The Lost Generation: Apostel, Kauder, Busch

The Lost Generation: Apostel, Kauder, Busch

AV2684 (Avie Records, CD)

FIRST RELEASE (24 May 2024)

Playing time: 74'06"
Tracks: 15
Booklet pages: 23
℗ 2024 The Orchestra Now
© 2024 The Orchestra Now
Main country of recording: United States of America
Country of manufacture: Austria
Reviewer: Geoff Pearce
Review of The Lost Generation: Apostel, Kauder, Busch published on 19 June 2024

The Orchestra Now
Leon Botstein, conductor

Hugo Kauder (1888-1972):

Symphony No 1
1 Bewegt
2 Sehr mäßig bewegt
3 Sehr breit und betragen
4 Ruhig, streng gemessen

Hans Erich Apostel (1901-1972):

Variations on a Theme by Haydn (1949)
5 Theme: Andante, più tosto Allegretto
6 Var I: Allegretto
7 Var II: Andante cantabile
8 Var III: Tagstück. Pastorale
9 Var IV: Vivace
10 Var V: Adagio
11 Var VI: Vivace
12 Var VII: Nachtstück, in Kubins Manier
13 Var VIII: Andante cantabile
14 Var IX: Allegretto

Adolf Busch (1891-1952) arranged for orchestra by Peter Serkin (1947-2000):

15 Variations on an Original Theme, for piano four-hands

If you've seen the Leonard Bernstein biopic Maestro, you've seen and heard The Orchestra Now, the exceptional ensemble that appears in the movie's Tanglewood Music Festival scene. The Orchestra Now (TŌN), a New York-based graduate-level training orchestra comprised of the most vibrant young musicians from around the globe, was founded by conductor, teacher and music historian Leon Botstein, whose insatiable curiosity has resulted in rescuing countless musical works from oblivion. Their first recording for AVIE, The Lost Generation, brings together three German-speaking composers who were contemporaries of Arnold Schoenberg and Alban Berg, but whose music became supressed by historical events of the twentieth century.
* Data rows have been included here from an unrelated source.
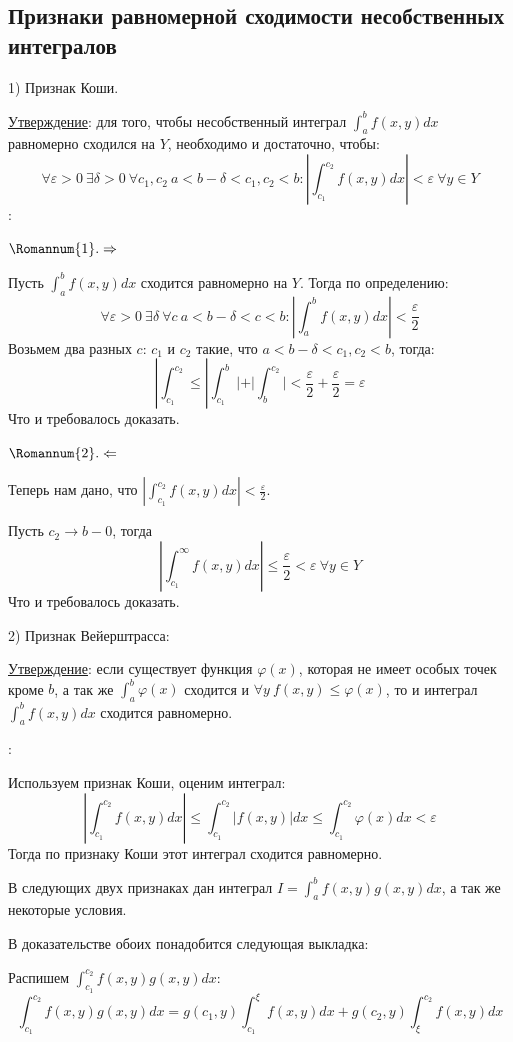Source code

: \documentclass[12pt]{article}
\begin{document}
\subsection{Признаки равномерной сходимости несобственных интегралов}
1) Признак Коши.\par
\uline{Утверждение}: для того, чтобы несобственный интеграл $\int_a^b f(x,y) dx$ равномерно сходился на $Y$, необходимо и достаточно, чтобы:
$$\forall \varepsilon > 0 \ \exists \delta > 0 \ \forall c_1, c_2 \ a < b-\delta < c_1,c_2<b : |\int_{c_1}^{c_2} f(x,y) dx | < \varepsilon \ \forall y \in Y$$
:\par
$\Romannum{1}. \Rightarrow$\par
Пусть $\int_a^b f(x,y)dx$ сходится равномерно на $Y$. Тогда по определению:
$$\forall \varepsilon > 0 \ \exists \delta \ \forall c \ a < b -\delta < c < b : |\int_a^b f(x,y) dx| < \frac{\varepsilon}{2}$$
Возьмем два разных $c$: $c_1$ и $c_2$ такие, что $a < b-\delta < c_1,c_2 < b$, тогда:
$$|\int_{c_1}^{c_2} \leq |\int_{c_1}^b| + |\int_b^{c_2}| < \frac{\varepsilon}{2} + \frac{\varepsilon}{2} = \varepsilon$$
Что и требовалось доказать.\par
$\Romannum{2}. \Leftarrow$\par
Теперь нам дано, что $|\int_{c_1}^{c_2} f(x,y) dx| < \frac{\varepsilon}{2}$.\par
Пусть $c_2 \to b-0$, тогда
$$|\int_{c_1}^\infty f(x,y) dx | \leq \frac{\varepsilon}{2} < \varepsilon \ \forall y \in Y$$
Что и требовалось доказать.\par
2) Признак Вейерштрасса:\par
\uline{Утверждение}: если существует функция $\varphi(x)$, которая не имеет особых точек кроме $b$, а так же $\int_a^b \varphi(x)$ сходится и $\forall y \ f(x,y) \leq \varphi(x)$, то и интеграл $\int_a^b f(x,y) dx$ сходится равномерно.\par
{}:\par
Используем признак Коши, оценим интеграл:
$$|\int_{c_1}^{c_2} f(x,y) dx| \leq \int_{c_1}^{c_2} |f(x,y)| dx \leq \int_{c_1}^{c_2} \varphi(x) dx < \varepsilon$$
Тогда по признаку Коши этот интеграл сходится равномерно.\par
В следующих двух признаках дан интеграл $I = \int_a^b f(x,y) g(x,y) dx$, а так же некоторые условия.\par
В доказательстве обоих понадобится следующая выкладка:\par
Распишем $\int_{c_1}^{c_2} f(x,y) g(x,y) dx$:
$$\int_{c_1}^{c_2} f(x,y) g(x,y) dx = g(c_1,y) \int_{c_1}^{\xi} f(x,y) dx + g(c_2,y) \int_{\xi}^{c_2} f(x,y)dx$$
\end{document}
In November 2022, Botstein and TŌN gave the first US performance of Hugo Kauder's Symphony No 1. The largely self-taught Moravian-born composer had a distinguished career in Vienna until he was forced to flee the Nazis and arrived in New York in 1938. The first of Kauder's five symphonies was dedicated to Alma Mahler. Whilst his musical language is rooted in the tradition of Johannes Brahms and Gustav Mahler, he forged an individual voice with his ease and flexibility of harmonic and metrical shifts. German-born Austrian composer Hans Erich Apostel studied with Schoenberg and Berg. His works incorporated his mentors' expressionism and twelve-tone methods in equal measure. The Nazis deemed Apostel's music 'degenerate', but he lived out his life in Vienna until his death in 1972. His Variations on a theme by Haydn, performed frequently in the mid-twentieth century, is a homage to the second movement of Haydn's Symphony No 103, the Drum Roll, which itself comprises variations on a theme. Adolf Busch, one of the most celebrated violinists and chamber musicians of the twentieth century, was also a prolific composer. A staunch opponent of Nazism, he left his native Germany, arriving first in Switzerland and eventually the United States in 1939. A late Romantic compositional style imbues his Variations on an Original Theme, originally for piano four hands and presented to his wife as a Christmas present in 1944. Busch's longtime chamber music partner and son-in-law, the pianist Rudolf Serkin, frequently performed the work with his son Peter, who made this orchestration of his grandfather's composition, in a familial labour of love.

Recorded in November 2022 at The Fisher Center, Bard College, Annandale-on-Hudson, New York, USA.